[Task data]

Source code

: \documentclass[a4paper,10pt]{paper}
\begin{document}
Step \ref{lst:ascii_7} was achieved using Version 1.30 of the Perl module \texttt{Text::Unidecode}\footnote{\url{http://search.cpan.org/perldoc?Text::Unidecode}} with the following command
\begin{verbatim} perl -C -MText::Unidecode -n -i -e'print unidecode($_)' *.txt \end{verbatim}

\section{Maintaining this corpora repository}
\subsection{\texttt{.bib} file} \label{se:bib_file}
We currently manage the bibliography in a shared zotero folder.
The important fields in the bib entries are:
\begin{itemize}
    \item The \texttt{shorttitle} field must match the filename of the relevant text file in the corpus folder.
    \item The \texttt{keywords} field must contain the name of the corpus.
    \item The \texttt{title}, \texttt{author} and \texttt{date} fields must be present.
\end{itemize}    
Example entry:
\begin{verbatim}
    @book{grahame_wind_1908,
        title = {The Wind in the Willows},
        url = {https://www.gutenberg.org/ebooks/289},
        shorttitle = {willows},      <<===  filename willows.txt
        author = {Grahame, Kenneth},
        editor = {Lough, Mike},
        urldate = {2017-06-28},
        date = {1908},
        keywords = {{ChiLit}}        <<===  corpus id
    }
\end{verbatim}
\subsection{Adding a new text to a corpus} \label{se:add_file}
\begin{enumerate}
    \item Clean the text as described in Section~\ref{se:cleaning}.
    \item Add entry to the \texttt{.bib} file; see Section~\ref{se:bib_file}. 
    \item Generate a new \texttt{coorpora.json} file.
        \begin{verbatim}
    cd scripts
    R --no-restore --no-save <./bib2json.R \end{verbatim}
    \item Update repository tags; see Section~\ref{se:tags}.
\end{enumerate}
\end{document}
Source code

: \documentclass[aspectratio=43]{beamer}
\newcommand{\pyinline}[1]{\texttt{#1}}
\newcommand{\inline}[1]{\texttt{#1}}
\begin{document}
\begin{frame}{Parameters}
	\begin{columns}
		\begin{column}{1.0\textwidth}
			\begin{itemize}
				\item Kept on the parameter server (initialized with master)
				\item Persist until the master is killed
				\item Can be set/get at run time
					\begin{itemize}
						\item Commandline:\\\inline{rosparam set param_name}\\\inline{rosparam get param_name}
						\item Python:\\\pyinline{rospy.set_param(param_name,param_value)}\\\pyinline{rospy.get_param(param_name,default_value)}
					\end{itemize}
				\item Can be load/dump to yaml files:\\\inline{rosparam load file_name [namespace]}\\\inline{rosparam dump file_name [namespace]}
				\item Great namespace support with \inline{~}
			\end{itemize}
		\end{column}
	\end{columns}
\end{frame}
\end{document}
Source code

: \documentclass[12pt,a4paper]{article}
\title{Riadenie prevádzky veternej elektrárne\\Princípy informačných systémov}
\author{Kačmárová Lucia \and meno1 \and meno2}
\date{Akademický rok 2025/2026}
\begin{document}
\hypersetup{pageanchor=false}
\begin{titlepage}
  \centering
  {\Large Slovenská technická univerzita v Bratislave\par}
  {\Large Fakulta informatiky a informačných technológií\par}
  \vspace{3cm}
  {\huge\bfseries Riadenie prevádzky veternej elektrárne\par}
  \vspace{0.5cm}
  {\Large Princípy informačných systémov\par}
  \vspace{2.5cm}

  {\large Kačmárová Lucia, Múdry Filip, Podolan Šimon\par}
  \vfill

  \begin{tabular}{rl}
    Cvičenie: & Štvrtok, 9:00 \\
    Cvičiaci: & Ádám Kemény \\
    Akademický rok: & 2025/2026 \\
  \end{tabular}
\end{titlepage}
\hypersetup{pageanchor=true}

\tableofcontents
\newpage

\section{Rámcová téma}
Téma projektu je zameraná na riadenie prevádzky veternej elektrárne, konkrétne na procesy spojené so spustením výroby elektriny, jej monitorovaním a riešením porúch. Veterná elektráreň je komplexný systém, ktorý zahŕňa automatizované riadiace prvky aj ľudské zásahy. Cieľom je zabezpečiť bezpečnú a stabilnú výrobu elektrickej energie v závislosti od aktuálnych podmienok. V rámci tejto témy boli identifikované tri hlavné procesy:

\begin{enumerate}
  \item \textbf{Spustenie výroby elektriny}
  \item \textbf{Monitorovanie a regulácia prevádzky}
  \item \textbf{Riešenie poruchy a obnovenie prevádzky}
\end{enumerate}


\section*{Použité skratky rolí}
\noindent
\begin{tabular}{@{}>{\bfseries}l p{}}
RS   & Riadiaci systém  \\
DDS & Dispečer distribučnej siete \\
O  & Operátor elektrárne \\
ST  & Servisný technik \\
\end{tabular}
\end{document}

[/Task data]

Please copy every line of the data that carries the string "bfseries".

Result below ::
  {\huge\bfseries Riadenie prevádzky veternej elektrárne\par}
\begin{tabular}{@{}>{\bfseries}l p{}}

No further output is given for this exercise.